The invention provides an intrusion detection feature selection method based on an improved grey wolf optimization algorithm, which is characterized in that a wolf group is disturbed by using Cauchy variation and Levy flight to jump out local optimums, the global search capability is improved, an optimal feature subset is obtained, and the accuracy of intrusion detection is improved. When the grey wolf population is initialized, Logistic chaotic mapping is used, the quality of the initial grey wolf population is improved, and the algorithm mining capacity is improved; disturbance is carried out when the wolfsbane population is updated, the defect of falling into local optimum is made up to a certain extent, and the global search capability is improved; and finally, training an optimal feature subset with a small number of features, and bringing the optimal feature subset into a test set to obtain a higher detection accuracy.

Description

Intrusion detection feature selection method based on improved wolf optimization algorithm
Technical Field
The invention relates to a gray wolf optimization algorithm and kNN and other related technologies for classification and identification, and belongs to a method for seeking an optimal feature subset in an intrusion detection system.
Background
In the era of increasing network security risks, more and more security protection means are provided. The intrusion detection technology can effectively detect known and unknown attacks, and has the capabilities of identification and early warning, so that the intrusion detection technology becomes one of the most safe and common protective measures acknowledged in the industry. Although intrusion detection systems have various classifications according to different classification standards, many intrusion detection systems have problems such as low detection efficiency. As the data volume of network traffic increases exponentially, the intrusion frequency and complexity of network attackers are also increasing continuously, so that it is difficult to accurately detect attacks or anomalies in high-dimensional network traffic, and the time cost also increases exponentially with the increase of the data volume. After the network flow data is analyzed, the fact that the number of data features of the network flow is large but the number of the features with invalid redundancy is small is found, the redundancy features are removed, the dimensionality reduction of the high-dimensional network flow is achieved, the time cost can be effectively reduced, and the accuracy rate is increased.

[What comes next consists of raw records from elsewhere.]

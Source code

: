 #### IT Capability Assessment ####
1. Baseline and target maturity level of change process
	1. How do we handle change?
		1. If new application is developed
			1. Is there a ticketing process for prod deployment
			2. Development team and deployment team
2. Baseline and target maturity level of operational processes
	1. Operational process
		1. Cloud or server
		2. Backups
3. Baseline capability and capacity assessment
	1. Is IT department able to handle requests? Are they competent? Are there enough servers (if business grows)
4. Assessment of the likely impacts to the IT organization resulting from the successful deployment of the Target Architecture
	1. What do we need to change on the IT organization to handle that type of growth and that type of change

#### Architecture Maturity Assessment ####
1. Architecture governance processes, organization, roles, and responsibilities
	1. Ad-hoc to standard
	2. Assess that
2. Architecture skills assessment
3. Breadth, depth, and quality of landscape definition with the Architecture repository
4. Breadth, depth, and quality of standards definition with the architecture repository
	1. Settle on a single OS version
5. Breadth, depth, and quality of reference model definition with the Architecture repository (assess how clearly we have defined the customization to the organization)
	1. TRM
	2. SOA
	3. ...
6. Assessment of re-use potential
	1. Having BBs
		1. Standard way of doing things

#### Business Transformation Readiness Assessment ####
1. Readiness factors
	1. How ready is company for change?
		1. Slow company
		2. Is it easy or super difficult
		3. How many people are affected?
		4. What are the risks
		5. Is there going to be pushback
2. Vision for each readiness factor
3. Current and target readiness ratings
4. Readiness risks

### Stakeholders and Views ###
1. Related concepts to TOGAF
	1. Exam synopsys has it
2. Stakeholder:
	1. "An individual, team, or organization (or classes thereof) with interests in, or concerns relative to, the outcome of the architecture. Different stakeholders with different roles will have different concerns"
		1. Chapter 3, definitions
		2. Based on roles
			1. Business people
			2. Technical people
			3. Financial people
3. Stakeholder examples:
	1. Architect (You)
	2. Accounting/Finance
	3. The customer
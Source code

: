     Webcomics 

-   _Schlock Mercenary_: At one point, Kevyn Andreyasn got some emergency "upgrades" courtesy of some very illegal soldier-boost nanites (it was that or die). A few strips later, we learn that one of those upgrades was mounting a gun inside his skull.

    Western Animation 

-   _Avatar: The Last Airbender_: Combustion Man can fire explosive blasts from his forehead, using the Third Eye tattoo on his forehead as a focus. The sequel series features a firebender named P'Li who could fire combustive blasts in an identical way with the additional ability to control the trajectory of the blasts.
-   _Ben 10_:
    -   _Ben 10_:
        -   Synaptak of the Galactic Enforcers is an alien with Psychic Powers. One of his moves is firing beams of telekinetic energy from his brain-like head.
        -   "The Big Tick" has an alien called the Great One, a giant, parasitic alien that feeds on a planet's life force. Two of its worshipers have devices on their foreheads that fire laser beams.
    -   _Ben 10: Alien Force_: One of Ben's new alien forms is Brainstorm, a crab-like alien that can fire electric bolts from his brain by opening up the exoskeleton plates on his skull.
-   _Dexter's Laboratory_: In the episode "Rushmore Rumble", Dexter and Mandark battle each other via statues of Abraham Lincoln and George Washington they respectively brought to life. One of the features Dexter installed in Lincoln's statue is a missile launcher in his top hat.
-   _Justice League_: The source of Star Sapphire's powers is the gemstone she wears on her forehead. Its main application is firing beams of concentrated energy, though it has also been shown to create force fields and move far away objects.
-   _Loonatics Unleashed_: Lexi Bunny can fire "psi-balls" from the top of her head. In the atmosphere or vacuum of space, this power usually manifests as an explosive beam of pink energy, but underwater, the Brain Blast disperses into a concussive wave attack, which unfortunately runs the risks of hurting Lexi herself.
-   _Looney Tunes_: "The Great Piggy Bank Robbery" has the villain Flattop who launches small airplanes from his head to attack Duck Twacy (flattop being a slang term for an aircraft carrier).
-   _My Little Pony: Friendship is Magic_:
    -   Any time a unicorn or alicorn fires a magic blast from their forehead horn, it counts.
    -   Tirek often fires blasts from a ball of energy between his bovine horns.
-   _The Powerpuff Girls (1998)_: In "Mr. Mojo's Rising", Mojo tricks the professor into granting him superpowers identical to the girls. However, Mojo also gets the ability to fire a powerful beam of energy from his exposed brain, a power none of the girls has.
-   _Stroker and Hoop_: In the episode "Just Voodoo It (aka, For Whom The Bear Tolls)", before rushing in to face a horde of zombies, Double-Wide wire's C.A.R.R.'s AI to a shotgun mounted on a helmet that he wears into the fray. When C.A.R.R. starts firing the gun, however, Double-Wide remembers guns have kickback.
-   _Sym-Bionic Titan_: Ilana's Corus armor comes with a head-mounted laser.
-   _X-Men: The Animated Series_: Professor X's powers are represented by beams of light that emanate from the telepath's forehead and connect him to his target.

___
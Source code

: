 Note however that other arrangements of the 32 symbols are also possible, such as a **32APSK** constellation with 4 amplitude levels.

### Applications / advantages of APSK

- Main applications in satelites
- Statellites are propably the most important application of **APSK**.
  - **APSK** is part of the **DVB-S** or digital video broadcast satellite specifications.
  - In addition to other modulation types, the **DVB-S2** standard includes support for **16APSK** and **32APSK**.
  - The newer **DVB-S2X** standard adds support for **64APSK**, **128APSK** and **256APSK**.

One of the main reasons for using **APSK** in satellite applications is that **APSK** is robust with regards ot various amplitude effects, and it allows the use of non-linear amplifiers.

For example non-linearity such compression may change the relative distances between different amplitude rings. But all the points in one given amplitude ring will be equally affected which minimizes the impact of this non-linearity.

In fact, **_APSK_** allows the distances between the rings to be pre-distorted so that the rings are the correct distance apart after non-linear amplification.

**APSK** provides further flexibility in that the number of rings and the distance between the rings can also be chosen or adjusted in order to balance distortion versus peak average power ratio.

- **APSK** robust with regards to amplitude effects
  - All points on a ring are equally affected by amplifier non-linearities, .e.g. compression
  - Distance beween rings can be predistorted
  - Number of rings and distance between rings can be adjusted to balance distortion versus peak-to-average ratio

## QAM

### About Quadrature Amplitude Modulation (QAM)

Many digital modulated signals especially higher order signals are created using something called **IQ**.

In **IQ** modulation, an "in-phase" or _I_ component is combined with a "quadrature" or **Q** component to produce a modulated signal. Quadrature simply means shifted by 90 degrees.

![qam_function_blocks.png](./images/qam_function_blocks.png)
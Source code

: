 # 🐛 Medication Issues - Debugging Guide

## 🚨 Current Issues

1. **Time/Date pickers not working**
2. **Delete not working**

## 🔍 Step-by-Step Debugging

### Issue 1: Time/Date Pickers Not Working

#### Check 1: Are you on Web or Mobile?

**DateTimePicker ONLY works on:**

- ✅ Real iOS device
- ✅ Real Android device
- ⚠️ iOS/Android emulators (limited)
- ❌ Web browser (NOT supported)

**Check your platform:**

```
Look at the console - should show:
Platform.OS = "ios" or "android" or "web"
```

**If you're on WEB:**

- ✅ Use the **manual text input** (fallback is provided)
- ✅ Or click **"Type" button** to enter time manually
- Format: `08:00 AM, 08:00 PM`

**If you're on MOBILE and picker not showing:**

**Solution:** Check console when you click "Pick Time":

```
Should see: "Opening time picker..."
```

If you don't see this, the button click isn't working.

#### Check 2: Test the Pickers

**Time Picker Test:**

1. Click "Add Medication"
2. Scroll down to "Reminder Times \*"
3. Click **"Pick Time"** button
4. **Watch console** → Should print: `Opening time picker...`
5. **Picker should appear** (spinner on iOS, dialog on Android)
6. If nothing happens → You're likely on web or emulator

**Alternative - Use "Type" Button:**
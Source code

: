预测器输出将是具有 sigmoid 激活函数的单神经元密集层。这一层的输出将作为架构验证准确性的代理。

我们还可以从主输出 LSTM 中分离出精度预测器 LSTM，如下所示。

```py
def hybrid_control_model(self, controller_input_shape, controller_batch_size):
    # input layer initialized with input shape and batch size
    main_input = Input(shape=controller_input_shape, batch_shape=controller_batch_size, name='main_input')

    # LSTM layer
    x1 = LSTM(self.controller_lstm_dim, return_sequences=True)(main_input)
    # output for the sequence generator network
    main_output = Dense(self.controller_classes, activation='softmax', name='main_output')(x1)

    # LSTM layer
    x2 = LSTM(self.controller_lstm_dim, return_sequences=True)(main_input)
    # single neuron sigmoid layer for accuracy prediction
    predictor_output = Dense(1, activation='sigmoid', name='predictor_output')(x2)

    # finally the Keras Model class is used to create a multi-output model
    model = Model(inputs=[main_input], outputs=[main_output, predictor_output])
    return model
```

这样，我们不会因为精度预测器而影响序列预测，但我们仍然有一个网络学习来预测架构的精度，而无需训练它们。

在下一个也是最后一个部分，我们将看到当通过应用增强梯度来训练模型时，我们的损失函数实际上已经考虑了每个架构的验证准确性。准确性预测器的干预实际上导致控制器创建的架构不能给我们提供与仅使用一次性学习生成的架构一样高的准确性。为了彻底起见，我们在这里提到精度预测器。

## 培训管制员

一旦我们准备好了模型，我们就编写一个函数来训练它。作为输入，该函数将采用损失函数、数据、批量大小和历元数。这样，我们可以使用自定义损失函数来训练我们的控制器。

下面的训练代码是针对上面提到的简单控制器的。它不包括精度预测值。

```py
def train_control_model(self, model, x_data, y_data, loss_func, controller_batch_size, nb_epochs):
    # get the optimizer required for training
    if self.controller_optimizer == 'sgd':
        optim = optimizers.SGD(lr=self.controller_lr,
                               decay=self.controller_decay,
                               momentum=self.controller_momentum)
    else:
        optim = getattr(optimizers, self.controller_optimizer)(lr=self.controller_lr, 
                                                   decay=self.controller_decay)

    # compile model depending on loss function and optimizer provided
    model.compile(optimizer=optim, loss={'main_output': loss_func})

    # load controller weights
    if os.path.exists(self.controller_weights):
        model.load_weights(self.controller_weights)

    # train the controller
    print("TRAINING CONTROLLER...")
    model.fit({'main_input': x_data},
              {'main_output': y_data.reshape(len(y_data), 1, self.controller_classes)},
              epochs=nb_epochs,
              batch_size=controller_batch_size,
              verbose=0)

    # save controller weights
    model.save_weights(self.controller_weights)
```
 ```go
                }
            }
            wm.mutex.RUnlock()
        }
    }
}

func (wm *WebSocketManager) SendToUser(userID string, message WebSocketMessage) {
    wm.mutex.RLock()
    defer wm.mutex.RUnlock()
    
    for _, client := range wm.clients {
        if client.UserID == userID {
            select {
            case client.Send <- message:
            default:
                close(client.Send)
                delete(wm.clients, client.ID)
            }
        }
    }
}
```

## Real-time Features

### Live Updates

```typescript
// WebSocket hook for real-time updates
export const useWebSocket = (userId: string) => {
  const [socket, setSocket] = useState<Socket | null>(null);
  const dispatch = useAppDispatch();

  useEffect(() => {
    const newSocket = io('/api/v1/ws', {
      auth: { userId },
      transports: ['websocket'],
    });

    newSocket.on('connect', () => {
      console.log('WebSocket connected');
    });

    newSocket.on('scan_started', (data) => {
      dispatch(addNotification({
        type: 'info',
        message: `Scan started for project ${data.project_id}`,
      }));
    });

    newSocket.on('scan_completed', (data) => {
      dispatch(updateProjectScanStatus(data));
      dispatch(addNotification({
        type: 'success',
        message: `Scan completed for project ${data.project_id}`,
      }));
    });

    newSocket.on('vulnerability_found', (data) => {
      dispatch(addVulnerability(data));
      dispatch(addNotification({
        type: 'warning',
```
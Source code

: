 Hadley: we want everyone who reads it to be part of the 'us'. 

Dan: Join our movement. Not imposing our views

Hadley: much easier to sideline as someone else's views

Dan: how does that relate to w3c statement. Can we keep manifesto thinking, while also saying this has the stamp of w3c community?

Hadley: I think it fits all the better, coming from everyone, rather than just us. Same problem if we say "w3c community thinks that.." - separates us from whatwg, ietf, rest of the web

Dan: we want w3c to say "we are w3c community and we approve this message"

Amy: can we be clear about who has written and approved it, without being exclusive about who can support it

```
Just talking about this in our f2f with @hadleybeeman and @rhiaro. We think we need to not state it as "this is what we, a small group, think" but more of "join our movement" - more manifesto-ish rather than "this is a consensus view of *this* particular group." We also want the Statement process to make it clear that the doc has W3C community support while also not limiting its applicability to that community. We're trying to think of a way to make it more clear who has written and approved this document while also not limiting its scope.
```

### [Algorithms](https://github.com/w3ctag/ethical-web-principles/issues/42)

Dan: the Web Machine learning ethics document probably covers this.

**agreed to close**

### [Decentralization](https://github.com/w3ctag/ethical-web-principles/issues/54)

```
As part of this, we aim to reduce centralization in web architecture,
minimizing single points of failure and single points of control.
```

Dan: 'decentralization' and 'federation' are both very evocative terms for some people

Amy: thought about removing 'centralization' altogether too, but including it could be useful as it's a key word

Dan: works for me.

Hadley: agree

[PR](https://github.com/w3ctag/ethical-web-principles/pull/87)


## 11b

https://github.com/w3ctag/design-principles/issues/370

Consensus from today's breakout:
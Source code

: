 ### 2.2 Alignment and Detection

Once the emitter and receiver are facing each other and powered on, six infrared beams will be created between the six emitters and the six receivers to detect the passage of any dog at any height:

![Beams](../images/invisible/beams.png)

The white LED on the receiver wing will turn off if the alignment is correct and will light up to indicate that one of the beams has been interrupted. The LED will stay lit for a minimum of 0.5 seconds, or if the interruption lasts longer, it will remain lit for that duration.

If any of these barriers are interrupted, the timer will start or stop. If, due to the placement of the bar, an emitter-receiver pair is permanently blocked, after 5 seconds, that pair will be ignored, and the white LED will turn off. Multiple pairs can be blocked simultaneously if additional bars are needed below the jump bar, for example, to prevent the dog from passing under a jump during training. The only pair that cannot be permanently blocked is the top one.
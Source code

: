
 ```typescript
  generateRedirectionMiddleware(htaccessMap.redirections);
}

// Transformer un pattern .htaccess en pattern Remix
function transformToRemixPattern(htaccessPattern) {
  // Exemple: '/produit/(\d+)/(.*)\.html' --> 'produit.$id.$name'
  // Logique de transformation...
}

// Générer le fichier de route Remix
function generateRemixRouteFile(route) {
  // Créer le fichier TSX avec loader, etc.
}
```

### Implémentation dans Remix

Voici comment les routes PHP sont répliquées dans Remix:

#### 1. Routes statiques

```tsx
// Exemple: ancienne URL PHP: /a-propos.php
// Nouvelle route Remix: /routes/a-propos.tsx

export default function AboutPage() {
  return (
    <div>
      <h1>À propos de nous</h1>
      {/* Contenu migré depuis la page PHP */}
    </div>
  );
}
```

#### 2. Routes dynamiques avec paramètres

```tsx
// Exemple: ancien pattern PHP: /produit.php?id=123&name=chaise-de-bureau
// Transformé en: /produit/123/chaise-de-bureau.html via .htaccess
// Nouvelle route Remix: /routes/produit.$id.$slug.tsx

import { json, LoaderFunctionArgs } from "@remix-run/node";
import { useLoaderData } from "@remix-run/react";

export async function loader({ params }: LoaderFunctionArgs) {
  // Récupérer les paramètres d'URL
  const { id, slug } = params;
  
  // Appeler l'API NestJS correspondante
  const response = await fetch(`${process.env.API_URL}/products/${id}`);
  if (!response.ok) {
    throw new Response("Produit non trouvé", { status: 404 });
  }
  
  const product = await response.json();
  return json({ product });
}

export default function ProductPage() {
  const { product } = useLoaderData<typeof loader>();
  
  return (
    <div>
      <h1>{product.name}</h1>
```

Feature selection is the best method for reducing the dimension of high-dimensional flow data, and the most representative and most valuable feature subset is selected from the features, so that dimension reduction is realized. The categories of feature selection algorithms can be regarded as three categories, filtering, wrapping and embedding. The filtering process is to select the features and train the classifier, and no algorithm is involved in the process of selecting the feature subset; the wrapping type is that when the feature subsets are selected, various intelligent algorithms are added, an optimal group of feature subsets are found from a solution space consisting of all features, and the wrapping type algorithm is also the most widely researched feature selection algorithm at present; the embedded method mixes the two methods and takes the process of feature selection as a link of training the classifier.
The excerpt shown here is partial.